• _What you should do_
Pictures stay out, but every line of the data is copied exactly.
*** Opening of Dataset entries ***
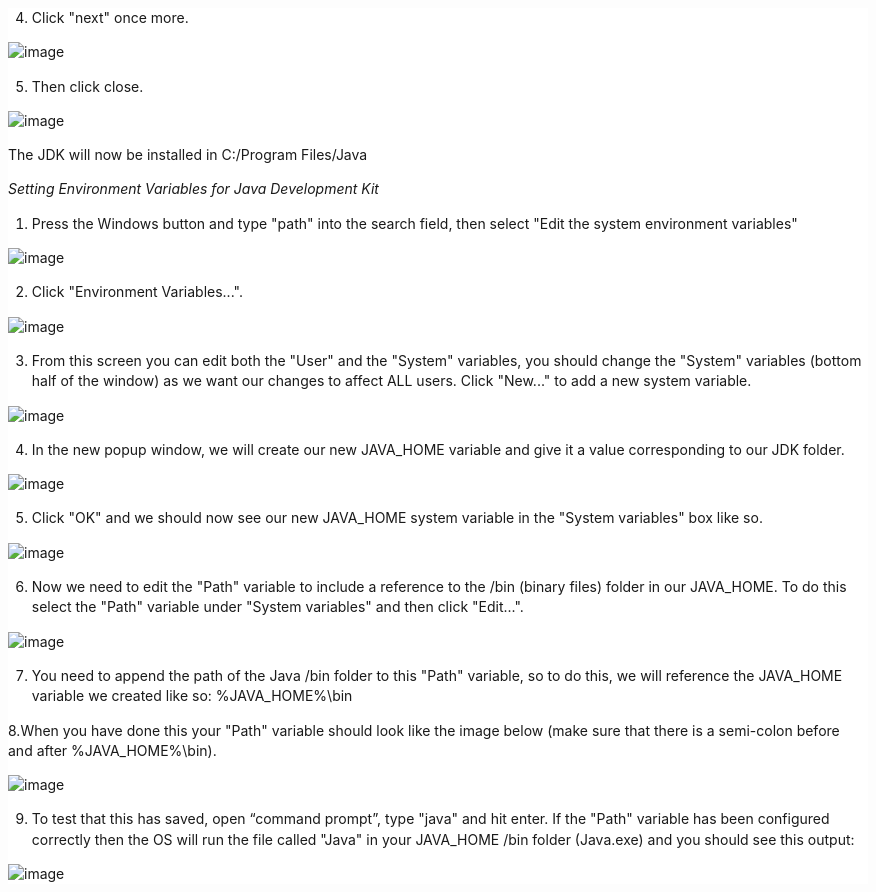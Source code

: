 4. Click "next" once more.

![image](https://user-images.githubusercontent.com/104441372/173260427-f7dbc523-e0db-4801-8e18-e7bc3b9b6ce8.png)

5. Then click close.

![image](https://user-images.githubusercontent.com/104441372/173260449-90191c7b-a6a7-4791-a0fb-de4e1e4ed4a8.png)

The JDK will now be installed in C:/Program Files/Java

*Setting Environment Variables for Java Development Kit*

1. Press the Windows button and type "path" into the search field, then select "Edit the system environment variables"

![image](https://user-images.githubusercontent.com/104441372/173260506-98789a2c-69b7-4470-889a-d18f1810e602.png)

2. Click "Environment Variables...".

![image](https://user-images.githubusercontent.com/104441372/173260519-f1e9fd9c-98bd-413f-9c2c-bf257770072a.png)

3. From this screen you can edit both the "User" and the "System" variables, you should change the "System" variables (bottom half of the window) as we want our changes to affect ALL users. Click "New..." to add a new system variable.

![image](https://user-images.githubusercontent.com/104441372/173260554-b6c3bfa2-cd1b-4542-b728-1e315a46481b.png)

4. In the new popup window, we will create our new JAVA_HOME variable and give it a value corresponding to our JDK folder.

![image](https://user-images.githubusercontent.com/104441372/173260593-1b993bbb-142e-466b-9d00-30899d5934c5.png)

5. Click "OK" and we should now see our new JAVA_HOME system variable in the "System variables" box like so.

![image](https://user-images.githubusercontent.com/104441372/173260613-2b67a347-68ec-4436-a328-8bfbac457435.png)

6. Now we need to edit the "Path" variable to include a reference to the /bin (binary files) folder in our JAVA_HOME.
To do this select the "Path" variable under "System variables" and then click "Edit...".

![image](https://user-images.githubusercontent.com/104441372/173260632-834c0df4-dc19-4db2-894e-723e924e403a.png)

7. You need to append the path of the Java /bin folder to this "Path" variable, so to do this, we will reference the JAVA_HOME variable we created like so: %JAVA_HOME%\bin

8.When you have done this your "Path" variable should look like the image below (make sure that there is a semi-colon before and after %JAVA_HOME%\bin).

![image](https://user-images.githubusercontent.com/104441372/173260661-22eb65a6-f4e3-4acd-bc4b-6c8424ae7dcf.png)

9. To test that this has saved, open “command prompt”, type "java" and hit enter. If the "Path" variable has been configured correctly then the OS will run the file called "Java" in your JAVA_HOME /bin folder (Java.exe) and you should see this output:

![image](https://user-images.githubusercontent.com/104441372/173260680-3b8e1ebb-5e43-4497-b8da-246a01a9bb7d.png)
*** Close of Dataset entries ***
• _Your solution_
Source code

: 4. Click "next" once more.

![image](https://user-images.githubusercontent.com/104441372/173260427-f7dbc523-e0db-4801-8e18-e7bc3b9b6ce8.png)

5. Then click close.

![image](https://user-images.githubusercontent.com/104441372/173260449-90191c7b-a6a7-4791-a0fb-de4e1e4ed4a8.png)

The JDK will now be installed in C:/Program Files/Java

*Setting Environment Variables for Java Development Kit*

1. Press the Windows button and type "path" into the search field, then select "Edit the system environment variables"

![image](https://user-images.githubusercontent.com/104441372/173260506-98789a2c-69b7-4470-889a-d18f1810e602.png)

2. Click "Environment Variables...".

![image](https://user-images.githubusercontent.com/104441372/173260519-f1e9fd9c-98bd-413f-9c2c-bf257770072a.png)

3. From this screen you can edit both the "User" and the "System" variables, you should change the "System" variables (bottom half of the window) as we want our changes to affect ALL users. Click "New..." to add a new system variable.

![image](https://user-images.githubusercontent.com/104441372/173260554-b6c3bfa2-cd1b-4542-b728-1e315a46481b.png)

4. In the new popup window, we will create our new JAVA_HOME variable and give it a value corresponding to our JDK folder.

![image](https://user-images.githubusercontent.com/104441372/173260593-1b993bbb-142e-466b-9d00-30899d5934c5.png)

5. Click "OK" and we should now see our new JAVA_HOME system variable in the "System variables" box like so.

![image](https://user-images.githubusercontent.com/104441372/173260613-2b67a347-68ec-4436-a328-8bfbac457435.png)

6. Now we need to edit the "Path" variable to include a reference to the /bin (binary files) folder in our JAVA_HOME.
To do this select the "Path" variable under "System variables" and then click "Edit...".

![image](https://user-images.githubusercontent.com/104441372/173260632-834c0df4-dc19-4db2-894e-723e924e403a.png)

7. You need to append the path of the Java /bin folder to this "Path" variable, so to do this, we will reference the JAVA_HOME variable we created like so: %JAVA_HOME%\bin

8.When you have done this your "Path" variable should look like the image below (make sure that there is a semi-colon before and after %JAVA_HOME%\bin).

![image](https://user-images.githubusercontent.com/104441372/173260661-22eb65a6-f4e3-4acd-bc4b-6c8424ae7dcf.png)

9. To test that this has saved, open “command prompt”, type "java" and hit enter. If the "Path" variable has been configured correctly then the OS will run the file called "Java" in your JAVA_HOME /bin folder (Java.exe) and you should see this output:

![image](https://user-images.githubusercontent.com/104441372/173260680-3b8e1ebb-5e43-4497-b8da-246a01a9bb7d.png)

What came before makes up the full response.